Eist told the House Subcommittee on Civil Service that "the cost of not providing parity is vastly higher than the price of this inexpensive care." For example, the indirect costs of untreated depression are in excess of $40 billion, he noted.
When challenged by Representative Jim Moran (D-Va.) about the affordability of mental illness parity, Eist responded, "How can we not afford to pay for fair and equitable treatment?" He referred to the Congressional Budget Office estimate of $600 million over five years to provide mental health parity to FEHBP beneficiaries, which translates to $12 a year.

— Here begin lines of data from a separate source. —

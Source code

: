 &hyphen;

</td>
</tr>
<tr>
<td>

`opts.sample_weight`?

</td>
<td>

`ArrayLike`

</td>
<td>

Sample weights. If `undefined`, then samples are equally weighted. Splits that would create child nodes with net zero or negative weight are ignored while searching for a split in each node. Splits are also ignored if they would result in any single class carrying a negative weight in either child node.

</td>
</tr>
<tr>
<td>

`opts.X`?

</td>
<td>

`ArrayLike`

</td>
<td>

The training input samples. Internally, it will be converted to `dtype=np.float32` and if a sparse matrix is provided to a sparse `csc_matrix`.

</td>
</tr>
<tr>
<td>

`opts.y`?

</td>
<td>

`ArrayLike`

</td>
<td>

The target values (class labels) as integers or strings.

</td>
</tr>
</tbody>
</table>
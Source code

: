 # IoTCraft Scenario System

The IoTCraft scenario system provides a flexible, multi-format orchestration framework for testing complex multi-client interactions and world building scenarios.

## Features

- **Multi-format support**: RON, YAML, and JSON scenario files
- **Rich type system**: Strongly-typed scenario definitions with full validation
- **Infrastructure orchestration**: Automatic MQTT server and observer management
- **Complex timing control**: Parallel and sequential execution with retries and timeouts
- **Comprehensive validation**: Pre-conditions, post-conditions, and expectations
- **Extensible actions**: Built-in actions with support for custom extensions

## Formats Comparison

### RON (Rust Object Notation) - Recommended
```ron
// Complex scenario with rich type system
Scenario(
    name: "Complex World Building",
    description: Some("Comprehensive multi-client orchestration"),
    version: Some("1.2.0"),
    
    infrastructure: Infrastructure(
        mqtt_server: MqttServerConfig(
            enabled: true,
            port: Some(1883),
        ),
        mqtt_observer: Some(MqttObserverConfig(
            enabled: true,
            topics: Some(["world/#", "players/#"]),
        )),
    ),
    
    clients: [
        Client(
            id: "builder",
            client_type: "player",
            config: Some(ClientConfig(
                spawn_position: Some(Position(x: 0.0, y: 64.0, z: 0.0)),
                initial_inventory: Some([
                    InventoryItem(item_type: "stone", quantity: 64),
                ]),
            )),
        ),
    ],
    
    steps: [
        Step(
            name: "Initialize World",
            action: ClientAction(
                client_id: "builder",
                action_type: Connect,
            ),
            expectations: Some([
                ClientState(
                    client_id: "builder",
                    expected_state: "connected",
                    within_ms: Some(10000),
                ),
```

APA's written testimony called on Congress to eliminate annual caps on mental illness coverage in the FEHBP. This step would then parallel the amendment by Senators Pete Domenici (R-N.Mex.) and Paul Wellstone (D-Minn.) requiring health care insurers that offer mental health policies to provide the same total dollar coverage as they do for physical-related claims. Last month conferees in the House and Senate approved this amendment, which was part of a spending bill for the departments of Veterans Affairs and Housing and Urban Development. The House subsequently passed the entire bill on September 24, and President Clinton signed it September 26.l
Domenici estimated that the provision would raise health insurance costs only one-sixteenth of a percent.
The APA testimony applauded the elimination of lifetime caps for mental illness last year in the FEHBP but pointed out that this action "regrettably resulted in unintended and harmful consequences for federal workers and their families, particularly in the event of a psychiatric illness requiring hospitalization."
For example, Blue Cross and Blue Shield "proclaimed proudly about having expanded such coverage to 100 days annually," while they implemented daily patient copayments up to $400 in a nonmember hospital under the standard option, stated APA's written testimony. The patient could incur up to $40,000 in out-of-pocket expenses with no ordinary and customary annual stop loss protection.
The Mail Handlers also dramatically increased out-of-pocket costs for enrollees for inpatient treatment and eliminated the catastrophic annual stop loss protection for mental illness and substance abuse.
"We remained concerned about potential harmful consequences for federal-worker retirees and their families when FEHBP plans are at liberty to ratchet down on mental illness coverage elsewhere in plan design or substantially raise beneficiary out-of-pocket costs. We strongly believe that the Administration can and should do more to correct this iniquity," stated APA's testimony.
Eist reminded members of Congress, "With the stroke of a pen, you can do more good for the American people than armies of physicians can do in their lifetimes. It is time to strike a blow for what is right, for what is fair for the American people."